= Problem to work on =
Quote the material below exactly as written, from the first line to the line that holds "## Descrizione", endpoints included.

= Data for review =

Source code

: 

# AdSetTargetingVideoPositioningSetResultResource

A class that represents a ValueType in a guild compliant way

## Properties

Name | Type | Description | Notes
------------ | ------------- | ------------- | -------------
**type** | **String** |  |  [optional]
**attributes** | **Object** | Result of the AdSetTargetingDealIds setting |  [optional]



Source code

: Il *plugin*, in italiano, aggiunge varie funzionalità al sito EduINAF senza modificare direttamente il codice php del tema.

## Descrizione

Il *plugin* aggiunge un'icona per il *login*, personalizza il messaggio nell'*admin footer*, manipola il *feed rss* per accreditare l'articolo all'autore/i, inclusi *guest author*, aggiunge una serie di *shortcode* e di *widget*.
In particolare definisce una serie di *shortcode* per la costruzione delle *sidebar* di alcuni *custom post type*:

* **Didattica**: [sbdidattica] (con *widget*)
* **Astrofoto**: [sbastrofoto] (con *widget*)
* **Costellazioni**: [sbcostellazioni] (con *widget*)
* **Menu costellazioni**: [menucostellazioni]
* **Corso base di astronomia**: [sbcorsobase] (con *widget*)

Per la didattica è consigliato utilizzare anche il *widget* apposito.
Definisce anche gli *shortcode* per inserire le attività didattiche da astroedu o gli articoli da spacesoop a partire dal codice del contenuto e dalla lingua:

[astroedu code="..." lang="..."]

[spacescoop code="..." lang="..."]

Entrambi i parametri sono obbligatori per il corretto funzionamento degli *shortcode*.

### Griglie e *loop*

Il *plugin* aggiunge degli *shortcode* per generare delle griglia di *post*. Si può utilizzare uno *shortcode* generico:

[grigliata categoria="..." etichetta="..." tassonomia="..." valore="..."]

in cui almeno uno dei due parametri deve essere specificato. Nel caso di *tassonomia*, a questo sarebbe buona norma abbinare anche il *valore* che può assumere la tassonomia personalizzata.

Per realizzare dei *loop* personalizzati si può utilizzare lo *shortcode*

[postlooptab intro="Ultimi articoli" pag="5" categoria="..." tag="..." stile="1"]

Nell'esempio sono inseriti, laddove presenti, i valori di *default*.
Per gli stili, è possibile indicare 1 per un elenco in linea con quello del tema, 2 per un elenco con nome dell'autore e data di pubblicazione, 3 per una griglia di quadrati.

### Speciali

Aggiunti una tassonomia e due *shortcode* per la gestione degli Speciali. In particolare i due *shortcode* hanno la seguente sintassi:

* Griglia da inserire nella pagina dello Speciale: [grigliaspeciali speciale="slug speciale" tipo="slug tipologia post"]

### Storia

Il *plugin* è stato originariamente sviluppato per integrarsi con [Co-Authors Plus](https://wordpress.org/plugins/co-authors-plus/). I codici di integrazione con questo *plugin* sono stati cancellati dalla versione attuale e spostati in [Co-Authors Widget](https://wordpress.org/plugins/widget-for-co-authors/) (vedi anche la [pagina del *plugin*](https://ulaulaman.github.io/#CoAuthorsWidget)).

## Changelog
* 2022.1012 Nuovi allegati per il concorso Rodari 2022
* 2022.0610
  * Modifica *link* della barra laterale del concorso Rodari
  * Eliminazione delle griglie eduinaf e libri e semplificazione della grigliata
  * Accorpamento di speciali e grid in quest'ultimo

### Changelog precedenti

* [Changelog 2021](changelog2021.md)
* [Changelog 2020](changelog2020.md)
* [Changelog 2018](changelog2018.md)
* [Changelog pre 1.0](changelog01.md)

= Exercise response =
Source code

: 

# AdSetTargetingVideoPositioningSetResultResource

A class that represents a ValueType in a guild compliant way

## Properties

Name | Type | Description | Notes
------------ | ------------- | ------------- | -------------
**type** | **String** |  |  [optional]
**attributes** | **Object** | Result of the AdSetTargetingDealIds setting |  [optional]



Source code

: Il *plugin*, in italiano, aggiunge varie funzionalità al sito EduINAF senza modificare direttamente il codice php del tema.

## Descrizione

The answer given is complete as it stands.